EXERCISE GOAL: What is needed is the whole of the data, set down exactly.

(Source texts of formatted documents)

- Opening Delimiter -

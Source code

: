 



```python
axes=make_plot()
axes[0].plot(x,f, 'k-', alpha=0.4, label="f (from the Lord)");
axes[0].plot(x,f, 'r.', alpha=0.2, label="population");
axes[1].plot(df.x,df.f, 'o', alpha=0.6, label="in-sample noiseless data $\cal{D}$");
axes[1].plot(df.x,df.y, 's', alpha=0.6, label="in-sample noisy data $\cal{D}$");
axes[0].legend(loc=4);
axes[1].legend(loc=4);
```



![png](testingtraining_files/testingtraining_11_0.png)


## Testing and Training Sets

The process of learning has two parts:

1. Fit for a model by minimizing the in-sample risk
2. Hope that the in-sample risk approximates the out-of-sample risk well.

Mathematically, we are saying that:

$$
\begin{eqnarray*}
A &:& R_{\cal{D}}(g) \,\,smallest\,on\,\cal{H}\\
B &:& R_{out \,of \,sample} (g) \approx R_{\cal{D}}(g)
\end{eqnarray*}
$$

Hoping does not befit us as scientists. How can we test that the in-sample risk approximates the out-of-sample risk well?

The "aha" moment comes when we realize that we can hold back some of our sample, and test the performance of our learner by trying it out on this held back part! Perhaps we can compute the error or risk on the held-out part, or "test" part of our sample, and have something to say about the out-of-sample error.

- Closing Delimiter -

RESULT:
Source code

: 



```python
axes=make_plot()
axes[0].plot(x,f, 'k-', alpha=0.4, label="f (from the Lord)");
axes[0].plot(x,f, 'r.', alpha=0.2, label="population");
axes[1].plot(df.x,df.f, 'o', alpha=0.6, label="in-sample noiseless data $\cal{D}$");
axes[1].plot(df.x,df.y, 's', alpha=0.6, label="in-sample noisy data $\cal{D}$");
axes[0].legend(loc=4);
axes[1].legend(loc=4);
```



![png](testingtraining_files/testingtraining_11_0.png)


## Testing and Training Sets

The process of learning has two parts:

1. Fit for a model by minimizing the in-sample risk
2. Hope that the in-sample risk approximates the out-of-sample risk well.

Mathematically, we are saying that:

$$
\begin{eqnarray*}
A &:& R_{\cal{D}}(g) \,\,smallest\,on\,\cal{H}\\
B &:& R_{out \,of \,sample} (g) \approx R_{\cal{D}}(g)
\end{eqnarray*}
$$

Hoping does not befit us as scientists. How can we test that the in-sample risk approximates the out-of-sample risk well?

The "aha" moment comes when we realize that we can hold back some of our sample, and test the performance of our learner by trying it out on this held back part! Perhaps we can compute the error or risk on the held-out part, or "test" part of our sample, and have something to say about the out-of-sample error.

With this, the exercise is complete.